I had a protected vaginal sex. This was my only sexual intercourse for 3-4 month period. I used condom from beginning to end. There were kissing and oral sex (I didn't give, only received for 20-25 seconds and she didn't have a place which is actively bleeding as far as i saw)
But the problem is: I've been dealing with jock itch for a long time. I itch the place between my groin (left and right side of the penis/leg) and it's usually red-rash area. It wasn't bleeding during the sex or before the sex but I read that rashed skin may help tranmission of HIV if any vaginal fluid contacts with it. Is this true? Do I have a chance to catch HIV from my jock itch even If I used condom? (condom doesn't cover that area)
My second question is: She had a suspectful sexual intercourse. We both had tested. (4th generation Alere Determination HIV 1/2 AG/AB Combo, fingerstick) We had tested in 38th day after her possible sexual intercourse. Our tests resulted negative/nonreactive. Is 38 day enough to detect If there was antigens or antibodies? I read some guidelines and research articles and as far as i understand after 28th day (both ab and ag peaks) there may be a time which both antigens or antibodies are not enough to detect. Is this true? Is 38 day enough to understand our situation?
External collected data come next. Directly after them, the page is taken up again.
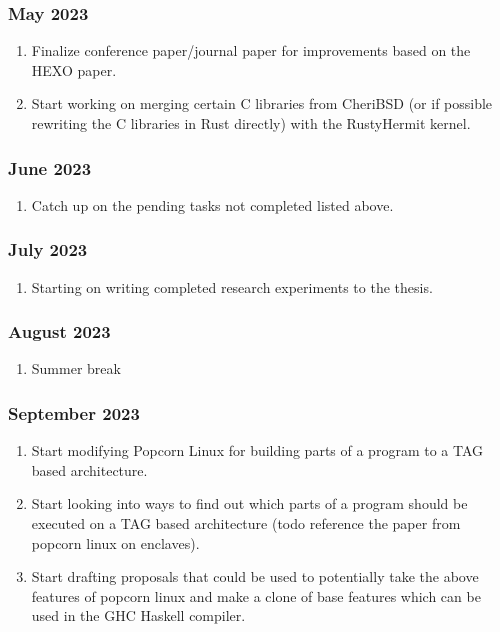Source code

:   \subsubsection{May 2023}
  \begin{enumerate}
     \item Finalize conference paper/journal paper for improvements based on the HEXO paper.
     \item Start working on merging certain C libraries from CheriBSD (or if possible rewriting the C libraries in Rust directly) 
     with the RustyHermit kernel.
  \end{enumerate}

  \subsubsection{June 2023}
  \begin{enumerate}
     \item Catch up on the pending tasks not completed listed above. 
  \end{enumerate}

  \subsubsection{July 2023}
  \begin{enumerate}
     \item Starting on writing completed research experiments to the thesis. 
  \end{enumerate}

  \subsubsection{August 2023}
  \begin{enumerate}
    \item Summer break 
 \end{enumerate}

 \subsubsection{September 2023}
  \begin{enumerate}
    \item Start modifying Popcorn Linux for building parts of a program to a TAG based architecture.
    \item Start looking into ways to find out which parts of a program should be executed on a TAG based architecture (todo reference
     the paper from popcorn linux on enclaves).
    \item Start drafting proposals that could be used to potentially take the above features of popcorn linux and make a clone of 
    base features which can be used in the GHC Haskell compiler.
 \end{enumerate}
Can you help me with these two questions?
Thank you so much!
Thank you for your inquiry. From what we gather from the question, you were asking about risk of acquiring HIV from a jock itch coming in contact with vaginal fluid and the validity of the fourth generation EIA testing. From the information given, having protected vaginal intercourse is considered Low Risk (Evidence of transmission occurs through these activities when certain conditions are met) Eg: Due to improper use and potential breakage of the condom.
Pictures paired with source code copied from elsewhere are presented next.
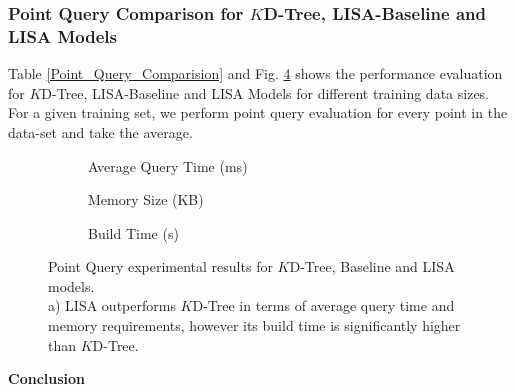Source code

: \subsubsection{Point Query Comparison for $K$D-Tree, LISA-Baseline and LISA Models }
Table \ref{Point_Query_Comparision} and  Fig. \ref{fig:Point_Query_Comparision} shows the performance evaluation for $K$D-Tree, LISA-Baseline and LISA Models for different training data sizes. For a given training set, we perform point query evaluation for every point in the data-set and take the average. 

\begin{figure}
 \centering
     \begin{subfigure}[t]{0.32\textwidth}
         \centering
         
         \caption{Average Query Time (ms)}
         \label{fig:2d_exp2_1_1}
     \end{subfigure}
     \hfill
     \begin{subfigure}[t]{0.32\textwidth}
         \centering
         
         \caption{Memory Size (KB)}
         \label{fig:2d_exp2_1_2}
     \end{subfigure}
     \hfill
     \begin{subfigure}[t]{0.32\textwidth}
         \centering
         
         \caption{Build Time (s)}
         \label{fig:2d_exp2_1_3}
     \end{subfigure}
        \caption{Point Query experimental results for $K$D-Tree, Baseline and LISA models.\\ 
        a) LISA outperforms $K$D-Tree in terms of average query time and memory requirements, however its build time is significantly higher than $K$D-Tree.}
        \label{fig:Point_Query_Comparision}
\end{figure}
\textbf{Conclusion}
Regarding your concerns about the jock itch: For you to get infected the vaginal fluid (which carry HIV) must gain direct access to the blood stream through open cuts/sores. In the above mentioned scenario the skin is intact and there is no active/visible bleeding from the rash therefore there is essentially no significant HIV-transmission risk (Essentially no open sores or bleeding wounds.) Most of the body's surfaces are dry skin (e.g Legs, arms) and they do not allow HIV to enter the body. Wet skin (or mucous membranes) is more vulnerable to HIV. These include: Foreskin and urethra in penis,Cervix and vagina, Anus and Rectum, Mouth and Throat ,Open cuts/ sores.
In order to contract HIV the following conditions must be met: There must be HIV present in a bodily fluid. The five bodily fluids that carry the HIV virus include: blood, semen (including pre-ejaculate), vaginal fluids, breast milk, and rectal secretions. The bodily fluid containing HIV must have direct access to the bloodstream. This can be through cuts, tears, rips, mucous membranes, open sores, or needles. Transmission occurs through a risky activity in which the first two conditions are met. For example: condom less sex, sharing needles, unsafe tattoos or piercings, vertical transmission–from mother to child (in utero, during delivery, breastfeeding).
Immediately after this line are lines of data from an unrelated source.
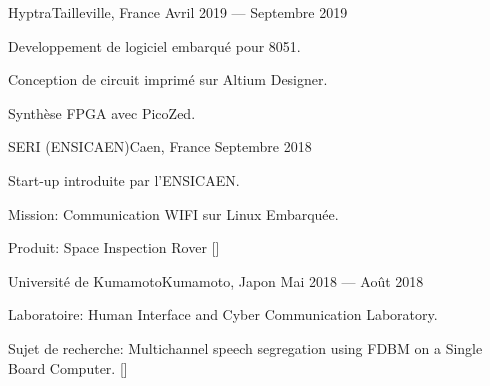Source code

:
    {Hyptra}{Tailleville, France}
    {Avril 2019 --- Septembre 2019}
    {%
        \begin{additems}
            \item Developpement de logiciel embarqué pour 8051.
            \item Conception de circuit imprimé sur Altium Designer.
            \item Synthèse FPGA avec PicoZed.
        \end{additems}
    }

    {SERI (ENSICAEN)}{Caen, France}
    {Septembre 2018}
    {%
        \begin{additems}
            \item Start-up introduite par l'ENSICAEN.
            \item Mission: Communication WIFI sur Linux Embarquée.
            \item Produit: Space Inspection Rover []
        \end{additems}
    }

    {Université de Kumamoto}{Kumamoto, Japon}
    {Mai 2018 --- Ao\^ut 2018}
    {%
        \begin{additems}
            \item Laboratoire: Human Interface and Cyber Communication Laboratory.
            \item Sujet de recherche: Multichannel speech segregation using FDBM on a Single Board Computer. []
        \end{additems}
    }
4th Generation EIA (DUO) Test: The antigen (ag) portion of the test is detectable immediately after infection for the first 2-4 weeks. The antibody (ab) portion of the test has a window period of 4-12 weeks. Most HIV specialists consider this "DUO" test conclusive at 6 weeks. Official HIV testing guidelines still recommend re-testing at 3 months (12 weeks) for completely conclusive results.Accuracy is 99.9%. If the fourth-generation combination assay is negative, the person is considered HIV-uninfected, and no further testing needs to be done. Your tests results were negative at 38 days (which falls within the 6 week period). However, you can get tested at 12 weeks in order to get completely conclusive results.
Recommendation: Refer to Physician for HIV test
Regards, AIDS Vancouver Helpline/Online, Vardah.